To-day as one goes along the great triumphal way, still retaining fragments at least of its solid pavement that was laid by Justinian, the way along which countless armies of emperors and of invaders have passed on their march of triumph or retreat, we are reminded of the past not only by shattered walls, and by the goats that feed and scramble where once the soldiers of the empire kept watch, but by the immemorial cemetery, with its groups of cypress, which stands beside us as we walk.

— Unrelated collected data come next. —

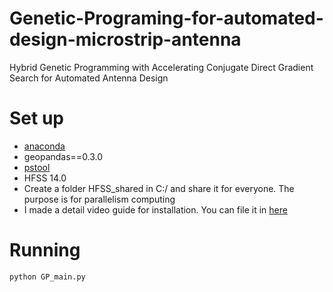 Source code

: # Genetic-Programing-for-automated-design-microstrip-antenna
Hybrid Genetic Programming with Accelerating Conjugate Direct Gradient Search for Automated Antenna Design

# Set up
- [anaconda](https://www.anaconda.com/products/individual) 
- geopandas==0.3.0
- [pstool](https://docs.microsoft.com/en-us/sysinternals/downloads/pstools)
- HFSS 14.0
- Create a folder HFSS_shared in C:/ and share it for everyone. The purpose is for parallelism computing
- I made a detail video guide for installation. You can file it in [here](https://youtu.be/mi2dpRd85NU)
# Running
```
python GP_main.py
```
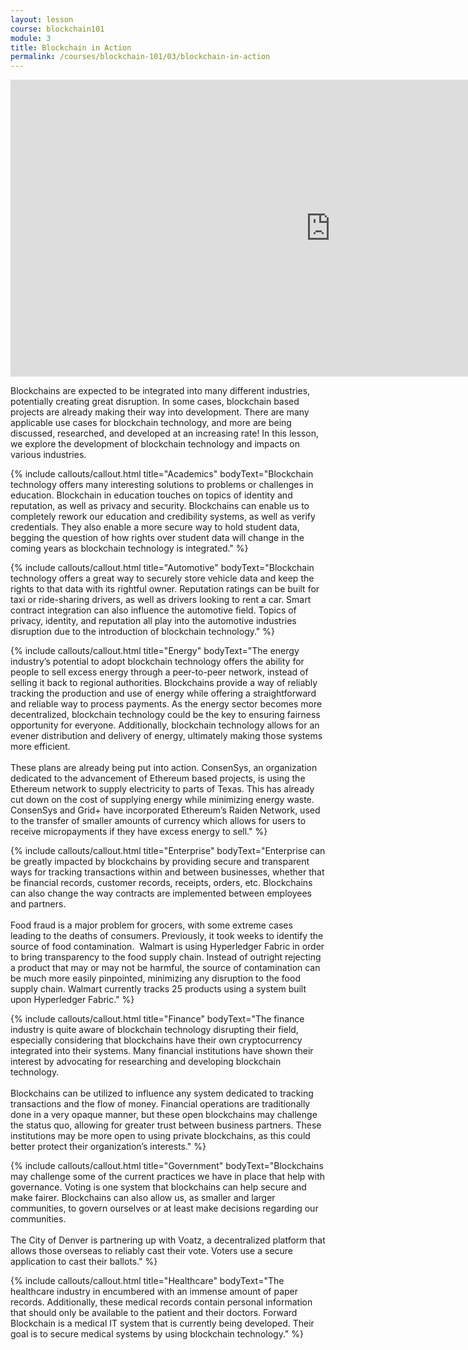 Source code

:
 ```yaml
---
layout: lesson
course: blockchain101
module: 3
title: Blockchain in Action
permalink: /courses/blockchain-101/03/blockchain-in-action
---
```


<iframe width="1024" height="475" src="https://www.youtube.com/embed/FsdmXlZx-U4?rel=0" frameborder="0" allow="accelerometer; autoplay; encrypted-media; gyroscope; picture-in-picture" allowfullscreen></iframe>

<p><span class="openingParagraph">Blockchains are expected to be integrated into many different industries, potentially creating great disruption. In some cases, blockchain based projects are already making their way into development. There are many applicable use cases for blockchain technology, and more are being discussed, researched, and developed at an increasing rate! In this lesson, we explore the development of blockchain technology and impacts on various industries.
</span>
  
{% include callouts/callout.html title="Academics" bodyText="Blockchain technology offers many interesting solutions to problems or challenges in education. Blockchain in education touches on topics of identity and reputation, as well as privacy and security. Blockchains can enable us to completely rework our education and credibility systems, as well as verify credentials. They also enable a more secure way to hold student data, begging the question of how rights over student data will change in the coming years as blockchain technology is integrated." %}

{% include callouts/callout.html title="Automotive" bodyText="Blockchain technology offers a great way to securely store vehicle data and keep the rights to that data with its rightful owner. Reputation ratings can be built for taxi or ride-sharing drivers, as well as drivers looking to rent a car. Smart contract integration can also influence the automotive field. Topics of privacy, identity, and reputation all play into the automotive industries disruption due to the introduction of blockchain technology." %}

{% include callouts/callout.html title="Energy" bodyText="The energy industry’s potential to adopt blockchain technology offers the ability for people to sell excess energy through a peer-to-peer network, instead of selling it back to regional authorities. Blockchains provide a way of reliably tracking the production and use of energy while offering a straightforward and reliable way to process payments. As the energy sector becomes more decentralized, blockchain technology could be the key to ensuring fairness opportunity for everyone. Additionally, blockchain technology allows for an evener distribution and delivery of energy, ultimately making those systems more efficient.
<br>
<br>
These plans are already being put into action. ConsenSys, an organization dedicated to the advancement of Ethereum based projects, is using the Ethereum network to supply electricity to parts of Texas. This has already cut down on the cost of supplying energy while minimizing energy waste. ConsenSys and Grid+ have incorporated Ethereum’s Raiden Network, used to the transfer of smaller amounts of currency which allows for users to receive micropayments if they have excess energy to sell." %}

{% include callouts/callout.html title="Enterprise" bodyText="Enterprise can be greatly impacted by blockchains by providing secure and transparent ways for tracking transactions within and between businesses, whether that be financial records, customer records, receipts, orders, etc. Blockchains can also change the way contracts are implemented between employees and partners. 
<br>
<br>
Food fraud is a major problem for grocers, with some extreme cases leading to the deaths of consumers. Previously, it took weeks to identify the source of food contamination.  Walmart is using Hyperledger Fabric in order to bring transparency to the food supply chain. Instead of outright rejecting a product that may or may not be harmful, the source of contamination can be much more easily pinpointed, minimizing any disruption to the food supply chain. Walmart currently tracks 25 products using a system built upon Hyperledger Fabric." %}

{% include callouts/callout.html title="Finance" bodyText="The finance industry is quite aware of blockchain technology disrupting their field, especially considering that blockchains have their own cryptocurrency integrated into their systems. Many financial institutions have shown their interest by advocating for researching and developing blockchain technology.
<br>
<br>
Blockchains can be utilized to influence any system dedicated to tracking transactions and the flow of money. Financial operations are traditionally done in a very opaque manner, but these open blockchains may challenge the status quo, allowing for greater trust between business partners. These institutions may be more open to using private blockchains, as this could better protect their organization’s interests." %}

{% include callouts/callout.html title="Government" bodyText="Blockchains may challenge some of the current practices we have in place that help with governance. Voting is one system that blockchains can help secure and make fairer. Blockchains can also allow us, as smaller and larger communities, to govern ourselves or at least make decisions regarding our communities.
<br>
<br>
The City of Denver is partnering up with Voatz, a decentralized platform that allows those overseas to reliably cast their vote. Voters use a secure application to cast their ballots." %}

{% include callouts/callout.html title="Healthcare" bodyText="The healthcare industry in encumbered with an immense amount of paper records. Additionally, these medical records contain personal information that should only be available to the patient and their doctors. Forward Blockchain is a medical IT system that is currently being developed. Their goal is to secure medical systems by using blockchain technology." %}

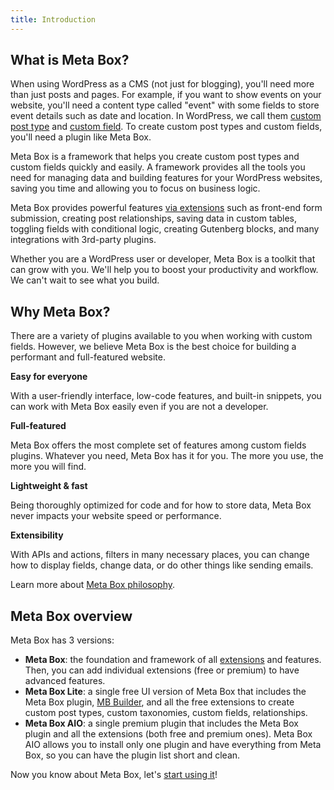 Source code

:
 ```yaml
---
title: Introduction
---
```


## What is Meta Box?

When using WordPress as a CMS (not just for blogging), you'll need more than just posts and pages. For example, if you want to show events on your website, you'll need a content type called "event" with some fields to store event details such as date and location. In WordPress, we call them [custom post type](/custom-post-types/) and [custom field](/custom-fields/). To create custom post types and custom fields, you'll need a plugin like Meta Box.

Meta Box is a framework that helps you create custom post types and custom fields quickly and easily. A framework provides all the tools you need for managing data and building features for your WordPress websites, saving you time and allowing you to focus on business logic.

Meta Box provides powerful features [via extensions](/extensions/) such as front-end form submission, creating post relationships, saving data in custom tables, toggling fields with conditional logic, creating Gutenberg blocks, and many integrations with 3rd-party plugins.

Whether you are a WordPress user or developer, Meta Box is a toolkit that can grow with you. We'll help you to boost your productivity and workflow. We can't wait to see what you build.

## Why Meta Box?

There are a variety of plugins available to you when working with custom fields. However, we believe Meta Box is the best choice for building a performant and full-featured website.

**Easy for everyone**

With a user-friendly interface, low-code features, and built-in snippets, you can work with Meta Box easily even if you are not a developer.

**Full-featured**

Meta Box offers the most complete set of features among custom fields plugins. Whatever you need, Meta Box has it for you. The more you use, the more you will find.

**Lightweight & fast**

Being thoroughly optimized for code and for how to store data, Meta Box never impacts your website speed or performance.

**Extensibility**

With APIs and actions, filters in many necessary places, you can change how to display fields, change data, or do other things like sending emails.

Learn more about [Meta Box philosophy](/philosophy/).

## Meta Box overview

Meta Box has 3 versions:

* **Meta Box**: the foundation and framework of all [extensions](https://docs.metabox.io/extensions/) and features. Then, you can add individual extensions (free or premium) to have advanced features.
* **Meta Box Lite**: a single free UI version of Meta Box that includes the Meta Box plugin, [MB Builder](/extensions/meta-box-builder/), and all the free extensions to create custom post types, custom taxonomies, custom fields, relationships.
* **Meta Box AIO**: a single premium plugin that includes the Meta Box plugin and all the extensions (both free and premium ones). Meta Box AIO allows you to install only one plugin and have everything from Meta Box, so you can have the plugin list short and clean.

Now you know about Meta Box, let's [start using it](/installation/)!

It is a perpetual memorial of the vanity of human power. There, where thousands of Turks are now laid to rest, where the stones gape above the coffins placed a few feet below, and the strange lozenge-shapes with their gaudy inscriptions lean and totter on every side; there once crusading armies camped to sack a Christian city; and there the soldiers of Mohammed mustered for the last fight which was to give them the crown of their centuries of war. Huns, Avars, Bulgars, Goths, men of Italy and Russia and Greece, all have passed; and the men who have conquered where they fought and failed lie buried where once they camped. On one side of the great imperial way stretches this vast gloomy silent graveyard; on the other stand is the shattered wall.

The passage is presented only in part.